A. Ingrassia v. WCAB (Universal Health Services, Inc.)
126 A.3d 394
| Pa. Commw. Ct. | 2015Background
- Claimant (van driver) was rear‑ended on June 16, 2011; Employer issued a medical‑only Notice of Compensation Payable (NCP) for neck and lumbar strain/sprain and paid medicals only.
- Claimant stopped working the next day due to headache/dizziness and later developed left arm numbness; he filed a claim petition seeking disability benefits as of June 17, 2011.

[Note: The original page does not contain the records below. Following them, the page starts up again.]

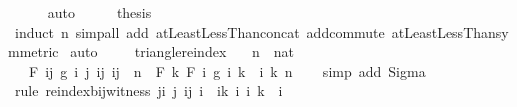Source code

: \begin{isabellebody}
\ \ \ \ \isamarkupfalse%
\ auto\isanewline
\ \ \isamarkupfalse%
\ \isamarkupfalse%
\ {\isacharquery}{\kern0pt}thesis\isanewline
\ \ \ \ \isamarkupfalse%
\ {\isacharparenleft}{\kern0pt}induct\ n{\isacharparenright}{\kern0pt}\ {\isacharparenleft}{\kern0pt}simp{\isacharunderscore}{\kern0pt}all\ add{\isacharcolon}{\kern0pt}\ atLeastLessThan{\isacharunderscore}{\kern0pt}concat\ add{\isachardot}{\kern0pt}commute\ atLeast{}LessThan{\isacharbrackleft}{\kern0pt}symmetric{\isacharbrackright}{\kern0pt}{\isacharparenright}{\kern0pt}\isanewline
{}\isamarkupfalse%
\ auto%
\endisatagproof
{\isafoldproof}%
%
\isadelimproof
\ \ \ \isanewline
%
\endisadelimproof
\isanewline
{}\isamarkupfalse%
\ triangle{\isacharunderscore}{\kern0pt}reindex{\isacharcolon}{\kern0pt}\isanewline
\ \ \ n\ {\isacharcolon}{\kern0pt}{\isacharcolon}{\kern0pt}\ nat\isanewline
\ \ \ {\isachardoublequoteopen}F\ {\isacharparenleft}{\kern0pt}{\isasymlambda}{\isacharparenleft}{\kern0pt}i{\isacharcomma}{\kern0pt}j{\isacharparenright}{\kern0pt}{\isachardot}{\kern0pt}\ g\ i\ j{\isacharparenright}{\kern0pt}\ {\isacharbraceleft}{\kern0pt}{\isacharparenleft}{\kern0pt}i{\isacharcomma}{\kern0pt}j{\isacharparenright}{\kern0pt}{\isachardot}{\kern0pt}\ i{\isacharplus}{\kern0pt}j\ {\isacharless}{\kern0pt}\ n{\isacharbraceright}{\kern0pt}\ {\isacharequal}{\kern0pt}\ F\ {\isacharparenleft}{\kern0pt}{\isasymlambda}k{\isachardot}{\kern0pt}\ F\ {\isacharparenleft}{\kern0pt}{\isasymlambda}i{\isachardot}{\kern0pt}\ g\ i\ {\isacharparenleft}{\kern0pt}k\ {\isacharminus}{\kern0pt}\ i{\isacharparenright}{\kern0pt}{\isacharparenright}{\kern0pt}\ {\isacharbraceleft}{\kern0pt}{\isachardot}{\kern0pt}{\isachardot}{\kern0pt}k{\isacharbraceright}{\kern0pt}{\isacharparenright}{\kern0pt}\ {\isacharbraceleft}{\kern0pt}{\isachardot}{\kern0pt}{\isachardot}{\kern0pt}{\isacharless}{\kern0pt}n{\isacharbraceright}{\kern0pt}{\isachardoublequoteclose}\isanewline
%
\isadelimproof
\ \ %
\endisadelimproof
%
\isatagproof
{}\isamarkupfalse%
\ {\isacharparenleft}{\kern0pt}simp\ add{\isacharcolon}{\kern0pt}\ Sigma{\isacharparenright}{\kern0pt}\isanewline
\ \ \isamarkupfalse%
\ {\isacharparenleft}{\kern0pt}rule\ reindex{\isacharunderscore}{\kern0pt}bij{\isacharunderscore}{\kern0pt}witness{\isacharbrackleft}{\kern0pt}\ j{\isacharequal}{\kern0pt}{\isachardoublequoteopen}{\isasymlambda}{\isacharparenleft}{\kern0pt}i{\isacharcomma}{\kern0pt}\ j{\isacharparenright}{\kern0pt}{\isachardot}{\kern0pt}\ {\isacharparenleft}{\kern0pt}i{\isacharplus}{\kern0pt}j{\isacharcomma}{\kern0pt}\ i{\isacharparenright}{\kern0pt}{\isachardoublequoteclose}\ \ i{\isacharequal}{\kern0pt}{\isachardoublequoteopen}{\isasymlambda}{\isacharparenleft}{\kern0pt}k{\isacharcomma}{\kern0pt}\ i{\isacharparenright}{\kern0pt}{\isachardot}{\kern0pt}\ {\isacharparenleft}{\kern0pt}i{\isacharcomma}{\kern0pt}\ k\ {\isacharminus}{\kern0pt}\ i{\isacharparenright}{\kern0pt}{\isachardoublequoteclose}{\isacharbrackright}{\kern0pt}{\isacharparenright}{\kern0pt}\isanewline

\end{isabellebody}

- Medical evidence: Dr. Yang (claimant’s IME) diagnosed left ulnar neuropathy at the elbow and opined the injury was work‑related and disabling from the date of the accident; Dr. Katz (employer’s IME) found mild ulnar neuropathy but attributed it to nonwork causes and concluded no disabling injury.
- WCJ credited that claimant sustained left ulnar neuropathy and amended the NCP accordingly, but denied wage‑loss benefits, finding no credible medical proof of disability from the time of injury; WCJ accepted parts of claimant’s testimony but discounted Dr. Yang’s disability opinion as lacking a factual basis for dates before she saw claimant.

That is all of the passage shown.